Prof Randi Garcia

March 28, 2018

- When we make a scatterplot of observations between two treatments within-blocks, what are we hoping to see? Can you explain why (OK if you cannot)?
- When you plot the fitted values versus residual values after running a model, what are the issues you should look out for?
- What sorts are things are confusing/fuzzy from Ch 7?

- Jenny Smetzer, Lab Instructor candidate, talk/demo today 12:00-1:00p in Bass 002
- Pizza will be served!

- HW 7 is posted
- You can complete your homework in R if you'd like

- Project Method draft due on Monday at Midnight on Moodle

- Fred Conrad, Research Professor and Director, Michigan Program in Survey Methodology
- ANOVA for CB[1]
- Latin square designs
- Split plot designs

Modern zoos try to reproduce natural habitats in their exhibits as much as possible.
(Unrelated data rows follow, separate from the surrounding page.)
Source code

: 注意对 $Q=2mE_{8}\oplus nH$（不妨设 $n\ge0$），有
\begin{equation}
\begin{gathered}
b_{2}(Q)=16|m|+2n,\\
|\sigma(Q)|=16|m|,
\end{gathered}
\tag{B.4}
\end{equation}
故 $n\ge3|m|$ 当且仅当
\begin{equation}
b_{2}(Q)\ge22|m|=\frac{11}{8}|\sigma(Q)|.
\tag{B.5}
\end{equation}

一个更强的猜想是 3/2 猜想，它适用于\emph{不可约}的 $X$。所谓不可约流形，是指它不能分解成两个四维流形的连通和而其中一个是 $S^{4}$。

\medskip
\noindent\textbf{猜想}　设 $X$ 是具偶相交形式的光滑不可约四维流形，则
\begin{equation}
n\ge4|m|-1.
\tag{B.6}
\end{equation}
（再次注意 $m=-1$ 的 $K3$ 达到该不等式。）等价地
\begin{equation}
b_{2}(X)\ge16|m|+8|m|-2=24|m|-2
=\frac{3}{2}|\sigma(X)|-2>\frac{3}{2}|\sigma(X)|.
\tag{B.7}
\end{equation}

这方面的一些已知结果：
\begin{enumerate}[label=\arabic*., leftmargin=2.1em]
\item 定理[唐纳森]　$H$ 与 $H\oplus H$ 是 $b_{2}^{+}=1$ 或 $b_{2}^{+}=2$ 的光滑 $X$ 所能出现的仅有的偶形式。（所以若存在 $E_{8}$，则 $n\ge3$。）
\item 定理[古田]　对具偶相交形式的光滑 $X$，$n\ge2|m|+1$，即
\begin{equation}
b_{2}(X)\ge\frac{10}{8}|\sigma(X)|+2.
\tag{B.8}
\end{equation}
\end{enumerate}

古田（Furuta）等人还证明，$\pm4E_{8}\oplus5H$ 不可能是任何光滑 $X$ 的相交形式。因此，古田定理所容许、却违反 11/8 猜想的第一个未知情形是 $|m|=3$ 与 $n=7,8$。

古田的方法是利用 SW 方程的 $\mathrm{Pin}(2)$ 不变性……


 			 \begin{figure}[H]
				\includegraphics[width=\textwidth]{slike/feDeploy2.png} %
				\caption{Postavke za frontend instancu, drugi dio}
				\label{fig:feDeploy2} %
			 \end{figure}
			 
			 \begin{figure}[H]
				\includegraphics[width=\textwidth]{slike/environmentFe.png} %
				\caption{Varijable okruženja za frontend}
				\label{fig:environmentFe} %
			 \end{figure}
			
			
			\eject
They try to use appropriate plants, but these plants can be infested with inappropriate insects. Cycads (plants that look vaguely like palms) can be infected with mealybugs, and the zoo wishes to test three treatments: 1) water, 2) horticultural oil, and 3) fungal spores in water. Five infested cycads are taken to the testing area. Three branches are randomly selected from each tree, and 3 cm by 3 cm patches are marked on each branch. The number of mealybugs on the patch is counted. The three treatments then get randomly assigned to the three branches for each tree. After three days the mealybugs are counted again. The change in number of mealybugs is computed (\( before-after \)).

treatment | tree1 | tree2 | tree3 | tree4 | tree5 |
---|---|---|---|---|---|

oil | 4 | 29 | 14 | 14 | 7 |

spores | -4 | 29 | 4 | -2 | 11 |

water | -9 | 18 | 10 | 9 | -6 |

Draw the factor diagram, labeling inside outside factors.

\[ {y}_{ij}={\mu}+{\tau}_{i}+{\beta}_{j}+{e}_{ij} \]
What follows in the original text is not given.